There have been some issues in terms of these ‘landmarks’, however. As each of these key locations is based on user-submitted data from Niantic’s previous title, Ingress, there has not been careful screening on some of these spaces. This has led to awkward scenarios, such as swarms of people looking for Pokémon in places of mourning, like cemeteries and even a Holocaust memorial museum. But, for the most part, PokéStops and gyms in Pokémon GO encourage a healthy exploration of community spaces.
Pokémon GO also encourages players to connect with businesses, particularly small businesses. Although there is word of an upcoming deal with McDonald’s, mostly Pokémon GO has offered a new stream of revenue for small businesses who were early to jump on the Pokémon GO bandwagon and are now profiting from their clever marketing.

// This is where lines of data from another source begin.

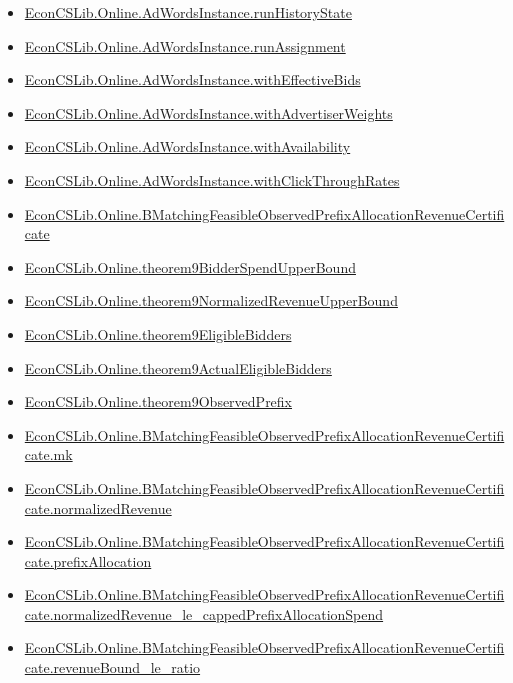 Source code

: \documentclass[10pt]{article}
\begin{document}
\begin{itemize}[leftmargin=1.2em]
\begin{itemize}[leftmargin=1.2em]
\item \hyperlink{library-prerequisite-562edb4830d7a4b7}{EconCSLib.Online.AdWordsInstance.runHistoryState}
\item \hyperlink{library-prerequisite-ecfceb26ad2bc746}{EconCSLib.Online.AdWordsInstance.runAssignment}
\item \hyperlink{library-prerequisite-b826790b7a4520a1}{EconCSLib.Online.AdWordsInstance.withEffectiveBids}
\item \hyperlink{library-prerequisite-8155eac49b31ac30}{EconCSLib.Online.AdWordsInstance.withAdvertiserWeights}
\item \hyperlink{library-prerequisite-914ac8ec2a8abe49}{EconCSLib.Online.AdWordsInstance.withAvailability}
\item \hyperlink{library-prerequisite-ae53493f66323d59}{EconCSLib.Online.AdWordsInstance.withClickThroughRates}
\item \hyperlink{library-prerequisite-d353aa04ac9819ac}{EconCSLib.Online.BMatchingFeasibleObservedPrefixAllocationRevenueCertificate}
\item \hyperlink{library-prerequisite-dba0806358517891}{EconCSLib.Online.theorem9BidderSpendUpperBound}
\item \hyperlink{library-prerequisite-b90067018d01aebd}{EconCSLib.Online.theorem9NormalizedRevenueUpperBound}
\item \hyperlink{library-prerequisite-69b47366787e307c}{EconCSLib.Online.theorem9EligibleBidders}
\item \hyperlink{library-prerequisite-a14d6ceb8f63dc41}{EconCSLib.Online.theorem9ActualEligibleBidders}
\item \hyperlink{library-prerequisite-d6c4a04e9f21fc33}{EconCSLib.Online.theorem9ObservedPrefix}
\item \hyperlink{library-prerequisite-00c47cfabd6c55af}{EconCSLib.Online.BMatchingFeasibleObservedPrefixAllocationRevenueCertificate.mk}
\item \hyperlink{library-prerequisite-13015a4675485f90}{EconCSLib.Online.BMatchingFeasibleObservedPrefixAllocationRevenueCertificate.normalizedRevenue}
\item \hyperlink{library-prerequisite-143d71ed83f2f520}{EconCSLib.Online.BMatchingFeasibleObservedPrefixAllocationRevenueCertificate.prefixAllocation}
\item \hyperlink{library-prerequisite-0cebab9d958add99}{EconCSLib.Online.BMatchingFeasibleObservedPrefixAllocationRevenueCertificate.normalizedRevenue\_le\_cappedPrefixAllocationSpend}
\item \hyperlink{library-prerequisite-c2f3c9aeccd6f746}{EconCSLib.Online.BMatchingFeasibleObservedPrefixAllocationRevenueCertificate.revenueBound\_le\_ratio}

\end{itemize}
\end{itemize}
\end{document}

Active marketing isn’t the only way to profit from Pokémon GO, as GameStop has discovered; since the app’s release, sales at GameStop stores positioned on PokéStops and gyms have gone up by 100%. With rumours that Pokémon GO is considering allowing businesses to add PokéStops to the game’s map for an ongoing fee, this game may become a money-making machine if used effectively.

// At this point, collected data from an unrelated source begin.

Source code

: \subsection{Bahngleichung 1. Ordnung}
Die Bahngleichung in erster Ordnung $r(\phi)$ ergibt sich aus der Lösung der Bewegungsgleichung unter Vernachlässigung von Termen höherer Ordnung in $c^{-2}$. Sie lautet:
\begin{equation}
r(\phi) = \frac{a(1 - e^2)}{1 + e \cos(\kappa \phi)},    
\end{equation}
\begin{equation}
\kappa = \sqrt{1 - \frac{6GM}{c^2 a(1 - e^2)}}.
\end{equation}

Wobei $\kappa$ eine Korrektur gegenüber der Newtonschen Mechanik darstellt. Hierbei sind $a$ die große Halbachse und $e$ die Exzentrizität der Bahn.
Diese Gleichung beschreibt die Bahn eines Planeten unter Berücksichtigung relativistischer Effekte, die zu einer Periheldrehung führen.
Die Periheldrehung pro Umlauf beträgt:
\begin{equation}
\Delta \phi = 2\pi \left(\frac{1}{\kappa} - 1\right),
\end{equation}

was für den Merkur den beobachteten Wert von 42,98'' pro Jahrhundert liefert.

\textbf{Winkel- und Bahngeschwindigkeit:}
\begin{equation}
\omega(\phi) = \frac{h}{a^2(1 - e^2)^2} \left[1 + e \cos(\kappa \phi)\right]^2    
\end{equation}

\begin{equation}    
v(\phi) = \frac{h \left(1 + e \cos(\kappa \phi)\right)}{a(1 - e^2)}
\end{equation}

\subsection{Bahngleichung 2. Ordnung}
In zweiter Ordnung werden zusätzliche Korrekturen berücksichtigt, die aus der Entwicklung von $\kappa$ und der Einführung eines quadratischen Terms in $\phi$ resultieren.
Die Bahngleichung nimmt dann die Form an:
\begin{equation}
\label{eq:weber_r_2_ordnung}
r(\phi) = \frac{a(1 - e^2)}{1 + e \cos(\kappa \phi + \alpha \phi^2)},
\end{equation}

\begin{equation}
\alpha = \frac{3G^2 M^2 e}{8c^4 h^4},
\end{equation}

But it’s not all about profit. Take Thomas Larkin, who has helped the children of Jessica Hawkins (who both suffer from seizure disorders) to play Pokémon GO without asking for anything in return. Pokémon GO has been used positively at a number of hospitals to help keep patients—particularly children—mobile (and social). There are ways that you can help sick children too, with some institutions encouraging generous players to put lure modules on nearby PokéStops to encourage Pokémon to visit the children staying there. However, if you are interested in doing something like this, it’s worth checking for permission first; some hospitals would prefer you didn’t place lure modules near them, as they can make children feel excluded if they are out of reach.
Another way that you can become more connected with your community using Pokémon GO is by offering to walk dogs at a nearby animal shelter. With players taking long walks to hatch their Pokémon eggs or catch rare and elusive varieties, the Muncie Animal Shelter started a trend by asking users to come to the front desk as ask for the ‘Pokémon dogs’ if they wanted to have a friendly companion during their outings. This cute advertisement became one of the many viral sensations that Pokémon GO has experienced so far during its short life.

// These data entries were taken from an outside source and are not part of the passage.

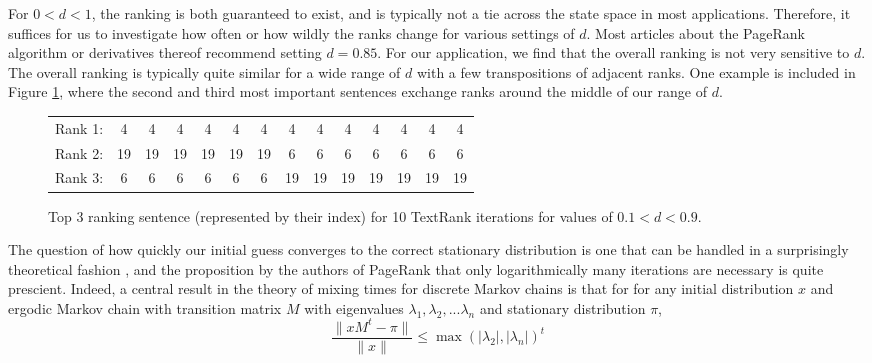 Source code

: For $0 < d < 1$, the ranking is both guaranteed to exist, and is typically not a tie across the state space in most applications.
Therefore, it suffices for us to investigate how often or how wildly the ranks change for various settings of $d$.
Most articles about the PageRank algorithm or derivatives thereof recommend setting $d=0.85$.
For our application, we find that the overall ranking is not very sensitive to $d$.
The overall ranking is typically quite similar for a wide range of $d$ with a few transpositions of adjacent ranks.
One example is included in Figure \ref{fig:dsens}, where the second and third most important sentences exchange ranks around the middle of our range of $d$.
\begin{figure}
  \centering
\begin{tabular}{c|ccccccccccccc}
Rank 1:&  4&  4&  4&  4&  4&  4&  4&  4&  4&  4&  4&  4&  4\\
Rank 2:&  19& 19& 19& 19& 19& 19&  6&  6&  6&  6&  6&  6&  6\\
Rank 3:&   6&  6&  6&  6&  6&  6& 19& 19& 19& 19& 19& 19& 19 \\
\end{tabular}
  \caption{Top 3 ranking sentence (represented by their index) for 10 TextRank iterations for values of $0.1 < d < 0.9$.}
  \label{fig:dsens}
\end{figure}

The question of how quickly our initial guess converges to the correct stationary distribution is one that can be handled in a surprisingly theoretical fashion \cite{markovmixing}, and the proposition by the authors of PageRank that only logarithmically many iterations are necessary is quite prescient.
Indeed, a central result in the theory of mixing times for discrete Markov chains is that for for any initial distribution $x$ and ergodic Markov chain with transition matrix $M$ with eigenvalues $\lambda_1, \lambda_2, ... \lambda_n$ and stationary distribution $\pi$,
\begin{equation*}
  \frac{ \| xM^t - \pi \| }{ \| x \|} \leq \max \left(|\lambda_2|, |\lambda_n| \right)^t
\end{equation*}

What does exercise, going outside, socialising, and community engagement all have in common? They can all drastically improve mental wellbeing. Pokémon GO was released only two weeks ago, and in that time, people have been reporting dramatic improvements to their mental health. I have personally noticed a decrease in my own stress and anxiety, presumably due to spending more time outside and moving around, as well as taking more frequent short breaks from work (which has also led to better output). More exercise has also helped me sleep better, making me more alert and active. It’s a positive cycle.
Pokémon GO brings with it a multitude of exciting outcomes, some of which I was expecting and that I believe Niantic considered when designing the game, and some of which have taken me (and possibly them) by surprise. It’s amazing the way communities can form so quickly, and even more amazing to see the beautiful ways people can use technology to make the world a better place. Though Pokémon GO likely won’t be this popular forever and the world’s enthusiasm for the app will fade, the potential for serious games that this endeavour has spotlighted is magical.